Basically, as someone who has only used Python for data science you get away with abstracting away a lot of stuff with packages at the expense of actually learning the inner workings of Python, and practical skills like scalable code, design, debugging, etc.

(Is this course still even being offered...)
This will be a brand-new offering on QN, coming very soon. The details of the course (including syllabus, faq, and pre-register form) are here: Python for Finance with Intro to Data Science

The course teaches Python from the ground up; it takes a very practical approach to learning while instilling good coding habits (grounded in industry norms) along the way.
 
I am assuming we will be prepared for production-level coding in industry after this?

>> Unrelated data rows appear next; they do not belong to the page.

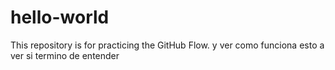 # hello-world
This repository is for practicing the GitHub Flow. y ver como funciona esto a ver si termino de entender
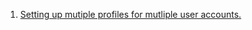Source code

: 1. [Setting up mutiple profiles for mutliple user accounts.](https://pureinfotech.com/add-new-user-profiles-google-chrome/)



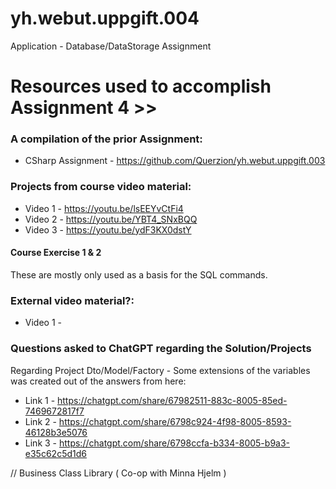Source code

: # yh.webut.uppgift.004
Application - Database/DataStorage Assignment

# Resources used to accomplish Assignment 4 >>

### A compilation of the prior Assignment:
* CSharp Assignment - https://github.com/Querzion/yh.webut.uppgift.003

### Projects from course video material:
* Video 1 - https://youtu.be/lsEEYvCtFi4
* Video 2 - https://youtu.be/YBT4_SNxBQQ
* Video 3 - https://youtu.be/ydF3KX0dstY

#### Course Exercise 1 & 2
These are mostly only used as a basis for the SQL commands.

### External video material?:
* Video 1 -

### Questions asked to ChatGPT regarding the Solution/Projects
Regarding Project Dto/Model/Factory - 
Some extensions of the variables was created out of the answers from here:
* Link 1 - https://chatgpt.com/share/67982511-883c-8005-85ed-7469672817f7
* Link 2 - https://chatgpt.com/share/6798c924-4f98-8005-8593-46128b3e5076
* Link 3 - https://chatgpt.com/share/6798ccfa-b334-8005-b9a3-e35c62c5d1d6

// Business Class Library ( Co-op with Minna Hjelm )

Very interested in this course to up my skills from beginner-intermediate to intermediate-advanced. From what I see on LinkedIn the top buy-side shops likes to hire Quants who are very good programmers, oftentimes majoring in CS and having done software engineering internships, if they are coming in at the undergrad level (like I am).
Yes, the course is quite comprehensive in topics, and as you progress beyond level 1, it has some very practical 'toy' exercises and a case study to solidify your knowledge. There are also documents called 'Tips, Tricks, & Pitfalls' provided with each level, that contain useful pointers of issues that often come up in practice.

There are some additional 'production' topics such as unit testing, design patterns, and code management (i.e. GIT) that are beyond the scope of the course, but may be presented as followup 'mini-modules' in the future (along with other topics).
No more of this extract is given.